TASK DETAILS:
Word for word, restate all of the records.

RECORD EXTRACTS:
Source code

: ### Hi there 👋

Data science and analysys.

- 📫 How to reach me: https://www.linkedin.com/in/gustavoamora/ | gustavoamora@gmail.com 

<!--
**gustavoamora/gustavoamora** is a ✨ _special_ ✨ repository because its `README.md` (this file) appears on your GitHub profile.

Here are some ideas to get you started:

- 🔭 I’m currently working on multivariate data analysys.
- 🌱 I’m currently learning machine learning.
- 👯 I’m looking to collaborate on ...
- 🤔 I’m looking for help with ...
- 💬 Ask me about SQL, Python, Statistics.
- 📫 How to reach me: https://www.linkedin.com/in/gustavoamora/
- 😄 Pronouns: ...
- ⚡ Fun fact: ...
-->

SOLUTION TO THE EXERCISE:
Source code

: ### Hi there 👋

Data science and analysys.

- 📫 How to reach me: https://www.linkedin.com/in/gustavoamora/ | gustavoamora@gmail.com 

<!--
**gustavoamora/gustavoamora** is a ✨ _special_ ✨ repository because its `README.md` (this file) appears on your GitHub profile.

Here are some ideas to get you started:

- 🔭 I’m currently working on multivariate data analysys.
- 🌱 I’m currently learning machine learning.
- 👯 I’m looking to collaborate on ...
- 🤔 I’m looking for help with ...
- 💬 Ask me about SQL, Python, Statistics.
- 📫 How to reach me: https://www.linkedin.com/in/gustavoamora/
- 😄 Pronouns: ...
- ⚡ Fun fact: ...
-->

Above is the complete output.